Damn sun suckers! Little Puritans!
Maybe in November, when light’s
absence squeezes the day from both ends
and all last-ditch efforts of October’s
in-your-face glitterings are flattened underfoot,
those leaves will look back, not on their spring
but on their final frippery, and what smug
joy it was. That defiance. That withering HA!

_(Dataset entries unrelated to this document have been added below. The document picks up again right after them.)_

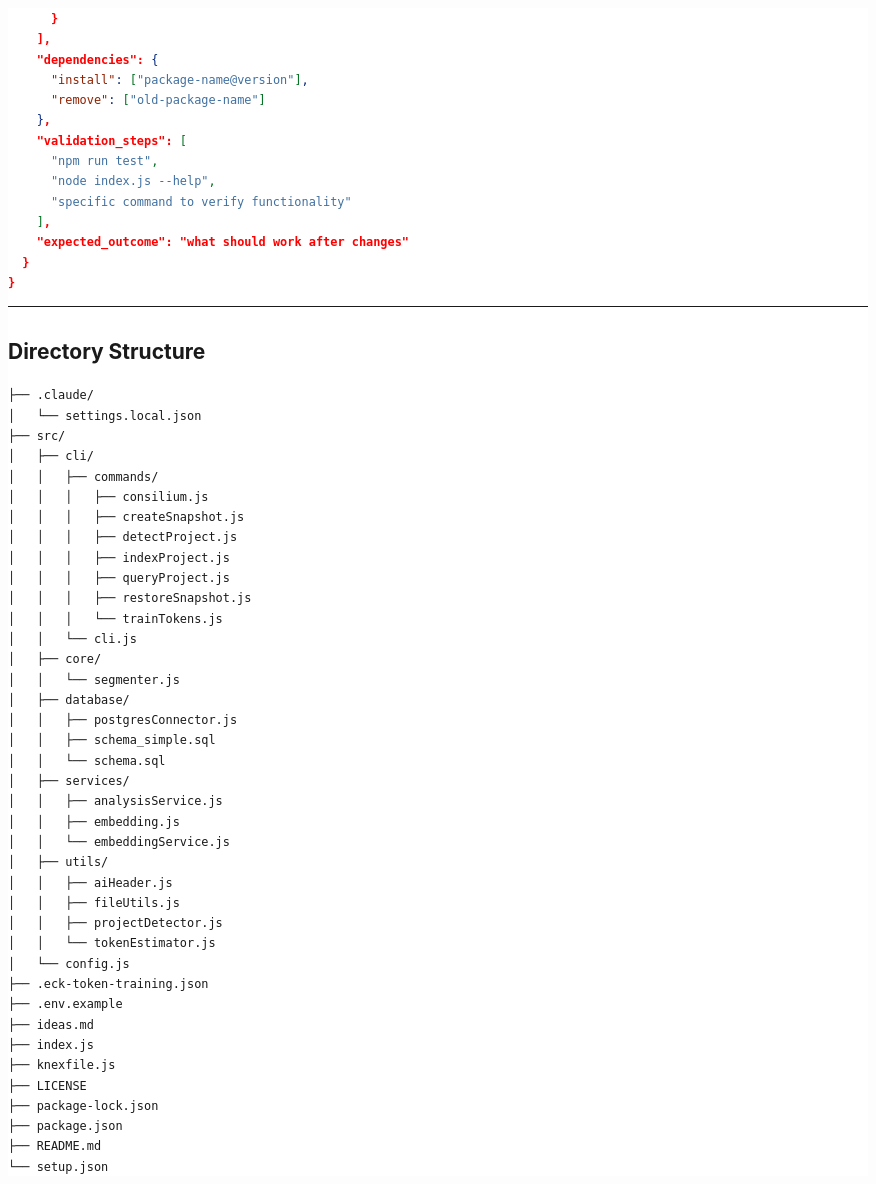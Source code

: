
 ```json
      }
    ],
    "dependencies": {
      "install": ["package-name@version"],
      "remove": ["old-package-name"]
    },
    "validation_steps": [
      "npm run test",
      "node index.js --help",
      "specific command to verify functionality"
    ],
    "expected_outcome": "what should work after changes"
  }
}
```

---

## Directory Structure

```
├── .claude/
│   └── settings.local.json
├── src/
│   ├── cli/
│   │   ├── commands/
│   │   │   ├── consilium.js
│   │   │   ├── createSnapshot.js
│   │   │   ├── detectProject.js
│   │   │   ├── indexProject.js
│   │   │   ├── queryProject.js
│   │   │   ├── restoreSnapshot.js
│   │   │   └── trainTokens.js
│   │   └── cli.js
│   ├── core/
│   │   └── segmenter.js
│   ├── database/
│   │   ├── postgresConnector.js
│   │   ├── schema_simple.sql
│   │   └── schema.sql
│   ├── services/
│   │   ├── analysisService.js
│   │   ├── embedding.js
│   │   └── embeddingService.js
│   ├── utils/
│   │   ├── aiHeader.js
│   │   ├── fileUtils.js
│   │   ├── projectDetector.js
│   │   └── tokenEstimator.js
│   └── config.js
├── .eck-token-training.json
├── .env.example
├── ideas.md
├── index.js
├── knexfile.js
├── LICENSE
├── package-lock.json
├── package.json
├── README.md
└── setup.json
```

Published in The Georgia Review
Red Camellia
The bush has reaped her reward:
she cannot hold up her arms. A salute
to her location at the corner of the house
where the sun is beguiled to stop all day,
and the wasp tending its cells under
the shed roof swoons at the riot of red
multiplying in its compound eyes.
March has finally given way,
and spring in Georgia, primed
with lascivious plumpings,
has sent word: we’ve little time.
The camellia has waited all year
locked in her thin verticals
for the sun’s first hot speech.
Now she answers—one voice
blowing from two-hundred mouths.
Love, I want to talk camellia talk,
quick, before summer’s endless
conscription in a green uniform—
that stifling march into fall.
Speak to me. Be my sun, my day star.
Look into my eyes until I’m lost to sight,
then juice me up red and barbarous:
a phalanx of redcoats, a four-alarm fire.
I’m tired of pork roasts and ease
in an easy chair. Bring me one more
season. A reason. Bring it in your hands.